Microsoft Tunnel は、Linux 上のコンテナーで実行される Microsoft Intune 用の VPN ゲートウェイ ソリューションであり、先進認証と条件付きアクセスを使用して、iOS/iPadOS デバイスや Android Enterprise デバイスからオンプレミスのリソースへのアクセスを可能にします。

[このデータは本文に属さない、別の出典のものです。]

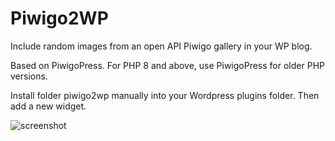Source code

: # Piwigo2WP
Include random images from an open API Piwigo gallery in your WP blog.

Based on PiwigoPress. For PHP 8 and above, use PiwigoPress for older PHP versions.

Install folder piwigo2wp manually into your Wordpress plugins folder. Then add a new widget.


![screenshot](https://user-images.githubusercontent.com/71740645/144752348-b6a88c35-3839-4b61-a2ec-235e87d8d4b6.jpg)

この記事では、トンネルの概要、しくみ、アーキテクチャを説明します。

Microsoft Tunnel を展開する準備が整ったら、Microsoft Tunnel の前提条件に関する記事を参照して、Microsoft Tunnel を構成します。

注:

Microsoft Tunnel では、連邦情報処理標準 (FIPS) 準拠のアルゴリズムは使用されません。

ヒント

Microsoft ダウンロード センターから Microsoft Tunnel Deployment Guide v2 をダウンロードします。

Microsoft Tunnel の概要

Microsoft Tunnel Gateway は、Linux サーバー上で実行されるコンテナーにインストールされます。 Linux サーバーは、オンプレミス環境の物理ボックス、またはオンプレミスまたはクラウドで実行されている仮想マシンのいずれかになります。 Microsoft Tunnel クライアント アプリとしての Microsoft Defender for Endpoint と Intune VPN プロファイルを iOS および Android デバイスに展開して、企業のリソースへの接続にトンネルを使用できるようにします。 トンネルがクラウドでホストされている場合は、Azure ExpressRoute などのソリューションを使用して、オンプレミス ネットワークをクラウドに拡張する必要があります。

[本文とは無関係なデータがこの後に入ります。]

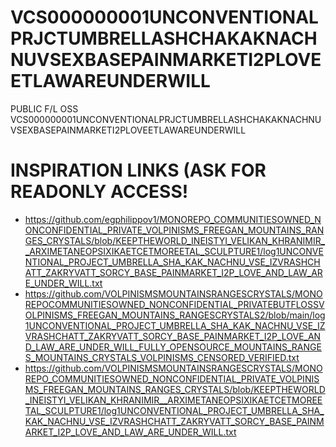 # VCS000000001UNCONVENTIONALPRJCTUMBRELLASHCHAKAKNACHNUVSEXBASEPAINMARKETI2PLOVEETLAWAREUNDERWILL
PUBLIC F/L OSS VCS000000001UNCONVENTIONALPRJCTUMBRELLASHCHAKAKNACHNUVSEXBASEPAINMARKETI2PLOVEETLAWAREUNDERWILL

# INSPIRATION LINKS (ASK FOR READONLY ACCESS! 
 * https://github.com/egphilippov1/MONOREPO_COMMUNITIESOWNED_NONCONFIDENTIAL_PRIVATE_VOLPINISMS_FREEGAN_MOUNTAINS_RANGES_CRYSTALS/blob/KEEPTHEWORLD_INEISTYI_VELIKAN_KHRANIMIR__ARXIMETANEOPSIXIKAETCETMOREETAL_SCULPTURE1/log1UNCONVENTIONAL_PROJECT_UMBRELLA_SHA_KAK_NACHNU_VSE_IZVRASHCHATT_ZAKRYVATT_SORCY_BASE_PAINMARKET_I2P_LOVE_AND_LAW_ARE_UNDER_WILL.txt
 * https://github.com/VOLPINISMSMOUNTAINSRANGESCRYSTALS/MONOREPOCOMMUNITIESOWNED_NONCONFIDENTIAL_PRIVATEBUTFLOSSVOLPINISMS_FREEGAN_MOUNTAINS_RANGESCRYSTALS2/blob/main/log1UNCONVENTIONAL_PROJECT_UMBRELLA_SHA_KAK_NACHNU_VSE_IZVRASHCHATT_ZAKRYVATT_SORCY_BASE_PAINMARKET_I2P_LOVE_AND_LAW_ARE_UNDER_WILL_FULLY_OPENSOURCE_MOUNTAINS_RANGES_MOUNTAINS_CRYSTALS_VOLPINISMS_CENSORED_VERIFIED.txt
 * https://github.com/VOLPINISMSMOUNTAINSRANGESCRYSTALS/MONOREPO_COMMUNITIESOWNED_NONCONFIDENTIAL_PRIVATE_VOLPINISMS_FREEGAN_MOUNTAINS_RANGES_CRYSTALS/blob/KEEPTHEWORLD_INEISTYI_VELIKAN_KHRANIMIR__ARXIMETANEOPSIXIKAETCETMOREETAL_SCULPTURE1/log1UNCONVENTIONAL_PROJECT_UMBRELLA_SHA_KAK_NACHNU_VSE_IZVRASHCHATT_ZAKRYVATT_SORCY_BASE_PAINMARKET_I2P_LOVE_AND_LAW_ARE_UNDER_WILL.txt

Microsoft Intune管理センターでは、次の手順を実行します。

  • Linux サーバー上で実行する Microsoft Tunnel インストール スクリプトをダウンロードします。
  • Microsoft Tunnel Gateway の IP アドレス、DNS サーバー、ポートなどの側面を構成します。
  • トンネルの使用を指示する VPN プロファイルをデバイスに展開します。
  • Microsoft Tunnel クライアント アプリをデバイスに展開します。

Defender for Endpoint アプリを通して、iOS/iPadOS および Android Enterprise デバイスは次のように処理されます。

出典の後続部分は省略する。